Cet article est l’éditorial du numéro six de la revue Marginales, paru en mars 2007.

Ce numéro de Marginales s’inscrit dans la lignée de travaux de revues qui ont cherché à rendre la voix de Dagerman hors des sentiers empruntés, des interprétations figées. Ces publications étant épuisées ou indisponibles en librairie, nous avons repris certains textes devenus difficiles d’accès. Citons notamment, le numéro 31/32 de la revue Plein Chant paru en 1986 et le numéro 12 d’À contretemps, paru en 2003.

L’importance d’un écrivain ne se juge pas à ses dons de prophéties sur les temps futurs ; l’importance d’un écrivain se juge à la capacité qu’a son œuvre de renouveler sans cesse notre compréhension du monde, à sa capacité critique par-delà les conditions mêmes qui l’ont vue et faite naître. C’est une réponse à la question : que peut la littérature ?

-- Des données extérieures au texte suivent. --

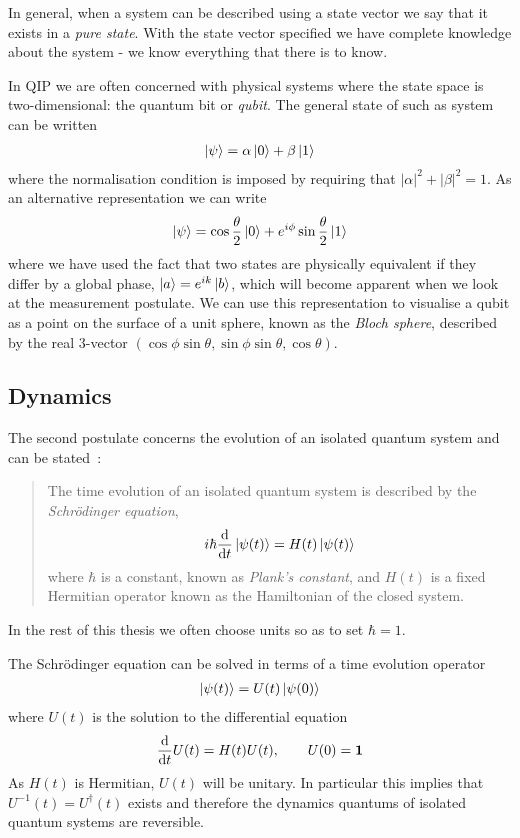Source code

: In general, when a system can be described using a state vector we say that it exists in a \textit{pure state}. With the state vector specified we have complete knowledge about the system - we know everything that there is to know.

In QIP we are often concerned with physical systems where the state space is two-dimensional: the quantum bit or \textit{qubit}. The general state of such as system can be written
\begin{align}
  \left\vert\psi\right\rangle = \alpha\left\vert0\right\rangle + \beta\left\vert1\right\rangle
\end{align}
where the normalisation condition is imposed by requiring that $|\alpha|^2 + |\beta|^2 = 1$. As an alternative representation we can write
\begin{align}
  \left\vert\psi\right\rangle = \cos\frac{\theta}{2}\left\vert0\right\rangle + e^{i\phi}\sin\frac{\theta}{2}\left\vert1\right\rangle
\end{align}
where we have used the fact that two states are physically equivalent if they differ by a global phase, $\left\vert a\right\rangle = e^{ik}\left\vert b\right\rangle$, which will become apparent when we look at the measurement postulate. We can use this representation to visualise a qubit as a point on the surface of a unit sphere, known as the \textit{Bloch sphere}, described by the real $3$-vector $(\cos\phi\sin\theta, \sin\phi\sin\theta, \cos\theta)$.

\subsection{Dynamics}

The second postulate concerns the evolution of an isolated quantum system and can be stated~\cite{nielsen+chuang}:
\begin{quotation}
The time evolution of an isolated quantum system is described by the \textit{Schr\"odinger equation},
\begin{align}
  \label{qd:schrodinger_eq}
  i\hbar\frac{\mathrm{d}}{\mathrm{d}t} \left\vert\psi(t)\right\rangle = H(t) \left\vert\psi(t)\right\rangle
\end{align}
where $\hbar$ is a constant, known as \textit{Plank's constant}, and $H(t)$ is a fixed Hermitian operator known as the Hamiltonian of the closed system.
\end{quotation}
In the rest of this thesis we often choose units so as to set $\hbar = 1$. 

The Schr\"odinger equation can be solved in terms of a time evolution operator
\begin{align}
  \left\vert\psi(t)\right\rangle = U(t)\left\vert\psi(0)\right\rangle
\end{align}
where $U(t)$ is the solution to the differential equation
\begin{align}
  \frac{\mathrm{d}}{\mathrm{d}t} U(t) = H(t)U(t), \qquad U(0) = \mathbf{1}
\end{align}
As $H(t)$ is Hermitian, $U(t)$ will be unitary. In particular this implies that $U^{-1}(t) = U^\dagger(t)$ exists and therefore the dynamics quantums of isolated quantum systems are reversible.

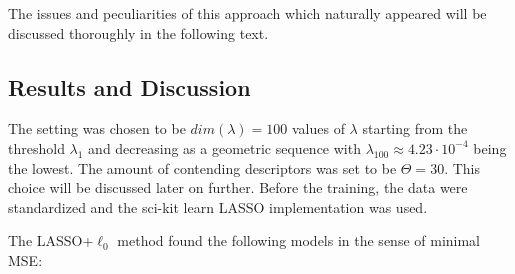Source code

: \documentclass[11pt,oneside,czech,american]{book} %
\theoremstyle{definition} %
\theoremstyle{definition}
\begin{document}

The issues and peculiarities of this approach which naturally appeared will be discussed thoroughly in the following text.


\subsection{Results and Discussion}
The setting was chosen to be $dim(\lambda)=100$ values of $\lambda$ starting from the threshold $\lambda_1$ and decreasing as a geometric sequence with $\lambda_{100} \approx 4.23 \cdot 10^{-4}$ being the lowest. The amount of contending descriptors was set to be $\Theta = 30$. This choice will be discussed later on further. Before the training, the data were standardized and the sci-kit learn \parencite{scikit-learn} LASSO implementation was used.

The LASSO+$\ell_{0}$ method found the following models in the sense of minimal MSE:
\end{document}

Stig Dagerman est entré dans le mouvement anarcho-syndicaliste suédois alors que celui-ci connaissait, au début des années 1940, un certain recul ou en tout cas une stagnation. Il est entré dans l’organisation de la SAC (Sveriges Arbetaren Centralorganisation)  [1] alors que la monstruosité nazie accomplissait son œuvre. Il a pris des fonctions organisatrices dans la SAC au moment où la guerre froide s’installait. Beaucoup d’œuvres d’écrivains célèbres ou obscurs de ces années apparaissent aujourd’hui écrasées par ces circonstances. Ce n’est pas le cas de celle de Dagerman.

La raison essentielle de sa permanence ne tient-elle pas à la genèse de l’écriture dagermanienne ? Celle-ci s’est accomplie, en effet, en liaison étroite avec le militantisme de la SAC et le travail rédactionnel au sein d’Arbetaren, l’organe de presse de ce syndicat. Cet ancrage nous aide à comprendre la persistance, aujourd’hui encore, de l’énergie de démystification et de la puissance d’éclairage sur la vie humaine qui caractérisent les textes de l’écrivain suédois.

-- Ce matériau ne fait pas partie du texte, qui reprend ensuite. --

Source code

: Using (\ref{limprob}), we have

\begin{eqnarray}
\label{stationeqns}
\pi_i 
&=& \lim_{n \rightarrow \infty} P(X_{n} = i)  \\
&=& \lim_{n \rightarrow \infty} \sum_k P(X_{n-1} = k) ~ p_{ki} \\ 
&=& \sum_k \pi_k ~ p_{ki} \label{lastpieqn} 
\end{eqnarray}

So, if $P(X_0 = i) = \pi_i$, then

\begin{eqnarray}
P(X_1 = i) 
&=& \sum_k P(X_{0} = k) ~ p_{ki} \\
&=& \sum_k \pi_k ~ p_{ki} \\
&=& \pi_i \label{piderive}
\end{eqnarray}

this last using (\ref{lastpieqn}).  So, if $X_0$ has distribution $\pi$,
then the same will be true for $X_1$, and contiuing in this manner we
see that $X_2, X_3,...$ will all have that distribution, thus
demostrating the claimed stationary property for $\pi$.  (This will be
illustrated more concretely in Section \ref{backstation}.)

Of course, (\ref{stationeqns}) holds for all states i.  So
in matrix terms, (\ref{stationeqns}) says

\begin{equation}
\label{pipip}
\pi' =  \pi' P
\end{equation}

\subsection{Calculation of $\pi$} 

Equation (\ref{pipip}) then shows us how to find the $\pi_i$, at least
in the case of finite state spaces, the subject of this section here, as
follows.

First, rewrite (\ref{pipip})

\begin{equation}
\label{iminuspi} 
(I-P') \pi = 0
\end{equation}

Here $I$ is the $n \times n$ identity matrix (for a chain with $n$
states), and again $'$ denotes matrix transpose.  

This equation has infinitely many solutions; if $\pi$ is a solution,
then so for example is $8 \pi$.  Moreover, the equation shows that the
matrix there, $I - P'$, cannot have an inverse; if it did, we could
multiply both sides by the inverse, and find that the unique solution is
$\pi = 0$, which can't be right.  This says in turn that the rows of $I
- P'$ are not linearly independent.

En omettant cet ancrage, de nombreux commentateurs français versent dans des interprétations insuffisamment pénétrantes, trop partielles car trop partiales.

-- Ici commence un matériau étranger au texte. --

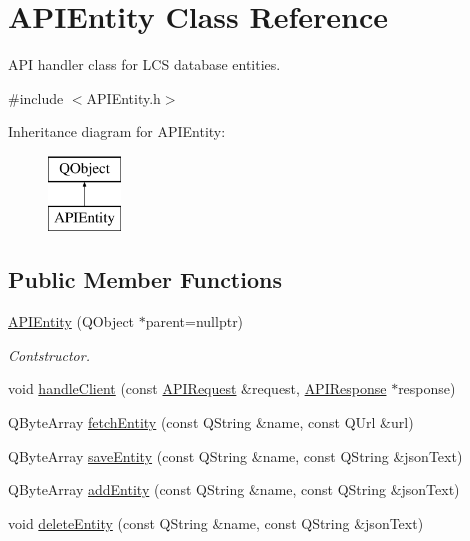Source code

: \hypertarget{class_a_p_i_entity}{}\section{A\+P\+I\+Entity Class Reference}
\label{class_a_p_i_entity}


A\+PI handler class for L\+CS database entities.  




{\ttfamily \#include $<$A\+P\+I\+Entity.\+h$>$}

Inheritance diagram for A\+P\+I\+Entity\+:\begin{figure}[H]
\begin{center}
\leavevmode
\includegraphics[height=2.000000cm]{class_a_p_i_entity}
\end{center}
\end{figure}
\subsection*{Public Member Functions}
\begin{DoxyCompactItemize}
\item 
\mbox{\label{class_a_p_i_entity_a1408a64bcc760d3add4f9d5d67903e96}} 
\hyperlink{class_a_p_i_entity_a1408a64bcc760d3add4f9d5d67903e96}{A\+P\+I\+Entity} (Q\+Object $\ast$parent=nullptr)
\begin{DoxyCompactList}\small\item\em Contstructor. \end{DoxyCompactList}\item 
void \hyperlink{class_a_p_i_entity_a66ea6b2523afbb3acebaadf3aea1ec6c}{handle\+Client} (const \hyperlink{class_a_p_i_request}{A\+P\+I\+Request} \&request, \hyperlink{class_a_p_i_response}{A\+P\+I\+Response} $\ast$response)
\item 
Q\+Byte\+Array \hyperlink{class_a_p_i_entity_a4ff9b9128b1ad595dd07006544c99dee}{fetch\+Entity} (const Q\+String \&name, const Q\+Url \&url)
\item 
Q\+Byte\+Array \hyperlink{class_a_p_i_entity_a5f2de518701f362000bb6eb341fbf95b}{save\+Entity} (const Q\+String \&name, const Q\+String \&json\+Text)
\item 
Q\+Byte\+Array \hyperlink{class_a_p_i_entity_a8bbe43bbc389472d7a7fd9e8a2283c82}{add\+Entity} (const Q\+String \&name, const Q\+String \&json\+Text)
\item 
void \hyperlink{class_a_p_i_entity_ade40ac225523f1d00ed7c1eb8bdfec96}{delete\+Entity} (const Q\+String \&name, const Q\+String \&json\+Text)
\end{DoxyCompactItemize}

Des critiques enthousiastes, peut-être par empathie, figent Dagerman dans la figure du poète maudit, figure romantique teintée de messianisme qui repousse l’écrivain dans les rangs des incompris de l’histoire. L’œuvre se trouve, alors, privée de sa complétude, la vie de l’écrivain venant même, parfois, suppléer au texte et, au final, sinon l’effacer, tout au moins l’occulter.

Par mondanité, les cercles littéraires de salons accrochent Dagerman à la cimaise des couvertures de la presse people. Sa vie amoureuse, le mystère du tarissement décrété de son inspiration littéraire, son suicide utilisé comme un révélateur de l’individu isolé, du solitaire prisonnier de ses angoisses incommunicables, permettent une couverture médiatique qui mondanise l’œuvre. La voie est ouverte pour éditer, de manière isolée et sans aucune indication [2], Notre besoin de consolation est impossible à rassasier, paru initialement en 1952 dans un magazine de la presse féminine. Dagerman se trouve alors enrôlé dans le flot de la propagande individualiste bourgeoise avec tout le halo de difficulté de lecture de ces philosophes du désespoir dont l’Europe du Nord serait l’heureuse accoucheuse.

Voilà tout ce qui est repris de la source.